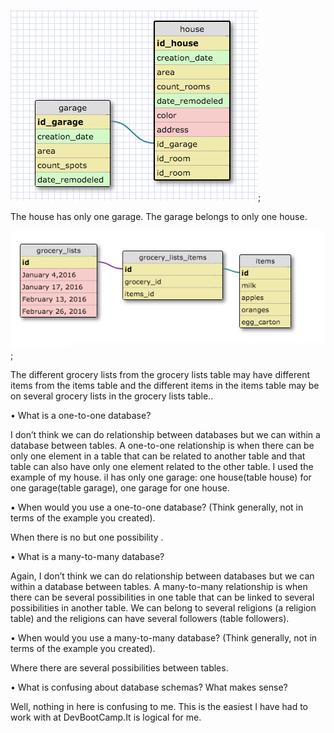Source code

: <img src="imgs/OneToOne.png" alt="One To One relationship">;
<p>The house has only one garage. The garage belongs to only one house.</p>
<img src="imgs/manytomany.png" alt="Many To Many relationship">;
<p>The different grocery lists from the grocery lists table may have different items from the items table and the different items in the items table may be on several grocery lists in the grocery lists table..</p>
<p>•	What is a one-to-one database?</p>
<p>I don’t think we can do relationship between databases but we can within a database between tables. A one-to-one relationship is when there can be only one element in a table that can be related to another table and that table can also have only one element related to the other table. I used the example of my house. iI has only one garage: one house(table house) for one garage(table garage), one garage for one house.</p>
<p>▪	When would you use a one-to-one database? (Think generally, not in terms of the example you created).</p>
<p>When there is no but one possibility . </p>
<p>•	What is a many-to-many database?</p>
<p>Again, I don’t think we can do relationship between databases but we can within a database between tables. A many-to-many relationship is when there can be several possibilities in one table that can be linked to several possibilities in another table. We can belong to several religions (a religion table) and the religions can have several followers (table followers). </p>
<p>•	When would you use a many-to-many database? (Think generally, not in terms of the example you created).</p>
<p>Where there are several possibilities between tables.  </p>
<p>•	What is confusing about database schemas? What makes sense?</p>
<p>Well, nothing in here is confusing to me. This is the easiest I have had to work with at DevBootCamp.It is logical for me.</p>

######

*TASK BRIEF:* Type the entries again verbatim. Drop the images.

*EXERCISE RESPONSE:*
Source code

: <img src="imgs/OneToOne.png" alt="One To One relationship">;
<p>The house has only one garage. The garage belongs to only one house.</p>
<img src="imgs/manytomany.png" alt="Many To Many relationship">;
<p>The different grocery lists from the grocery lists table may have different items from the items table and the different items in the items table may be on several grocery lists in the grocery lists table..</p>
<p>•	What is a one-to-one database?</p>
<p>I don’t think we can do relationship between databases but we can within a database between tables. A one-to-one relationship is when there can be only one element in a table that can be related to another table and that table can also have only one element related to the other table. I used the example of my house. iI has only one garage: one house(table house) for one garage(table garage), one garage for one house.</p>
<p>▪	When would you use a one-to-one database? (Think generally, not in terms of the example you created).</p>
<p>When there is no but one possibility . </p>
<p>•	What is a many-to-many database?</p>
<p>Again, I don’t think we can do relationship between databases but we can within a database between tables. A many-to-many relationship is when there can be several possibilities in one table that can be linked to several possibilities in another table. We can belong to several religions (a religion table) and the religions can have several followers (table followers). </p>
<p>•	When would you use a many-to-many database? (Think generally, not in terms of the example you created).</p>
<p>Where there are several possibilities between tables.  </p>
<p>•	What is confusing about database schemas? What makes sense?</p>
<p>Well, nothing in here is confusing to me. This is the easiest I have had to work with at DevBootCamp.It is logical for me.</p>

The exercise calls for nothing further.